* **EXTRACTED MATERIAL**
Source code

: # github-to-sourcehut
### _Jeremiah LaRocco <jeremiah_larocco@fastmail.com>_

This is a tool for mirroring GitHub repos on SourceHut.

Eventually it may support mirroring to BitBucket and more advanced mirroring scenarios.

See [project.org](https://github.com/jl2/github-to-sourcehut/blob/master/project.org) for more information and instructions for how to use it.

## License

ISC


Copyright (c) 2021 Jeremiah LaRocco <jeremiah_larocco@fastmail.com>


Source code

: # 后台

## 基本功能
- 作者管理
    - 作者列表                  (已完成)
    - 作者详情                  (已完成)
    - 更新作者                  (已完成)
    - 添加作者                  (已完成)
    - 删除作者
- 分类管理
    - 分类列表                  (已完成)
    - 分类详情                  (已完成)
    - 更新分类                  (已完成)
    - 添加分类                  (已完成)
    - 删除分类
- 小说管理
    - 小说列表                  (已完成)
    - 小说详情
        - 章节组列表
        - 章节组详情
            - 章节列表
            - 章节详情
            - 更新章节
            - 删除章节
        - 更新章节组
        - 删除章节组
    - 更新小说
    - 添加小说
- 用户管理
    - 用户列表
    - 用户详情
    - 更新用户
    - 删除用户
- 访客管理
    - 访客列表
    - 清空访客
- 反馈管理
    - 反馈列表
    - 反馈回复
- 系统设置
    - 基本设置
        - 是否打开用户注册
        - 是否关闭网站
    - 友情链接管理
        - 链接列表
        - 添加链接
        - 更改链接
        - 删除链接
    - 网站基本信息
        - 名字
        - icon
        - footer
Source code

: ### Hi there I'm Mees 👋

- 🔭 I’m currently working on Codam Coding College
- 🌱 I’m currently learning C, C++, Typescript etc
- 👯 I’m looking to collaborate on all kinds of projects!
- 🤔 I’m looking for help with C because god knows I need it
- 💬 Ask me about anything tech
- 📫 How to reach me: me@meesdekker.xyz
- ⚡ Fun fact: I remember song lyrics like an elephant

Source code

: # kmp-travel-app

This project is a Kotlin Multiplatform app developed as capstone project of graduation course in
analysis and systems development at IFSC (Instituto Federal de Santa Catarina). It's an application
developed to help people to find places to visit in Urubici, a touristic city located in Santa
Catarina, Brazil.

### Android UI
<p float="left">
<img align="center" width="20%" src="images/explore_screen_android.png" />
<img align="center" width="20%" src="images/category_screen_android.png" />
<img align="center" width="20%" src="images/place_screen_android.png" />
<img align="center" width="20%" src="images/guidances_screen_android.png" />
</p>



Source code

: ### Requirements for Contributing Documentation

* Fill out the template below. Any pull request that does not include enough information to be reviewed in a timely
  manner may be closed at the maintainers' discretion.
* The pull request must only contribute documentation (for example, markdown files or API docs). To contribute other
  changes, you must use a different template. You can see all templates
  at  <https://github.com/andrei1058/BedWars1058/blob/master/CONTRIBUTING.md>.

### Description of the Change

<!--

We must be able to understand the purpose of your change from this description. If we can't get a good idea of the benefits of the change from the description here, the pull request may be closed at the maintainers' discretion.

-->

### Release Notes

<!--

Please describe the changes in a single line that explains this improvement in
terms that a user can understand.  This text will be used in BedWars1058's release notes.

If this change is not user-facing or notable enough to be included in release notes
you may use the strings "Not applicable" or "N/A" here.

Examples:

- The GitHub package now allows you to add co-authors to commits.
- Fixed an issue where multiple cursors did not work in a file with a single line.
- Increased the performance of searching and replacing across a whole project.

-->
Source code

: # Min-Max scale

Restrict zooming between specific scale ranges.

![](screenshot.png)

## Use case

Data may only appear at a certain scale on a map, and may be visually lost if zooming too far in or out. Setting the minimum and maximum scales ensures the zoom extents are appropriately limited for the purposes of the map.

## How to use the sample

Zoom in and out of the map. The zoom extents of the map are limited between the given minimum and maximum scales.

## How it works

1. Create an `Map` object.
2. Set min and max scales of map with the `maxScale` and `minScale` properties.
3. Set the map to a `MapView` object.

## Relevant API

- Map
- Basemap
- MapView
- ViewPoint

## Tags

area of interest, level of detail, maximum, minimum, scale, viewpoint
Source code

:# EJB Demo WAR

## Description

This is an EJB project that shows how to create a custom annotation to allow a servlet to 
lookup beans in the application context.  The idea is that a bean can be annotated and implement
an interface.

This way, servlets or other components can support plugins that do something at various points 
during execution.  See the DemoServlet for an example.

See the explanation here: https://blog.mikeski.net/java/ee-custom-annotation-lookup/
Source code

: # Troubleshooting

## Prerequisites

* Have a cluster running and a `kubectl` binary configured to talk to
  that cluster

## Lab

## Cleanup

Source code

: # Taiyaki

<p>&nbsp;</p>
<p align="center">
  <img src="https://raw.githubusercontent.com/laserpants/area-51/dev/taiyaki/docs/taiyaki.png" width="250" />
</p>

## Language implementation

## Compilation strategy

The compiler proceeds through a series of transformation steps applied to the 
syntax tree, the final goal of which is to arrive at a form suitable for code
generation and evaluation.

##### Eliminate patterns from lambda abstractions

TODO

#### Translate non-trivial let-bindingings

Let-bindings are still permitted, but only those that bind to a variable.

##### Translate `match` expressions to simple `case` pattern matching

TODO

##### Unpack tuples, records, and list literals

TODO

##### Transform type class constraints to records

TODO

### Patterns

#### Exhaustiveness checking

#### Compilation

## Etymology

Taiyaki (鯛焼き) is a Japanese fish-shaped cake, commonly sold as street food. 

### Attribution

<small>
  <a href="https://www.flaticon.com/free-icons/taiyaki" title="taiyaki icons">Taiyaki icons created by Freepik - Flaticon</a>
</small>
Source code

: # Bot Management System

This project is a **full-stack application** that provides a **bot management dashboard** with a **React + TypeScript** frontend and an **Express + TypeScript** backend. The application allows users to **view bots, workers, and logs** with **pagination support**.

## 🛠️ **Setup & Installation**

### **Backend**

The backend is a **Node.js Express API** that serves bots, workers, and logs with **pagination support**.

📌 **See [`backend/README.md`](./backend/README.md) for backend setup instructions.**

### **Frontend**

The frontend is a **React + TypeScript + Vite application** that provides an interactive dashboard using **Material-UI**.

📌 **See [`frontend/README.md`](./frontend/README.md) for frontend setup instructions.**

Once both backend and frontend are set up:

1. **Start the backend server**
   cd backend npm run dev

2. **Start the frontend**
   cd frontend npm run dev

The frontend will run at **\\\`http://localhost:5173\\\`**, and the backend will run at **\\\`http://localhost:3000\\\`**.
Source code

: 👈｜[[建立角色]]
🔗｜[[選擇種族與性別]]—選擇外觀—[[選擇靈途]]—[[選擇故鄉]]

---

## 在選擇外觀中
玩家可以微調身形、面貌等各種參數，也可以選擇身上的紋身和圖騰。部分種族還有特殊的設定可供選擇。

* **TASK DETAILS**
If a line of the listing above contains "application", pick it out and copy it.

* **TASK ANSWER**
analysis and systems development at IFSC (Instituto Federal de Santa Catarina). It's an application
lookup beans in the application context.  The idea is that a bean can be annotated and implement
This project is a **full-stack application** that provides a **bot management dashboard** with a **React + TypeScript** frontend and an **Express + TypeScript** backend. The application allows users to **view bots, workers, and logs** with **pagination support**.
The frontend is a **React + TypeScript + Vite application** that provides an interactive dashboard using **Material-UI**.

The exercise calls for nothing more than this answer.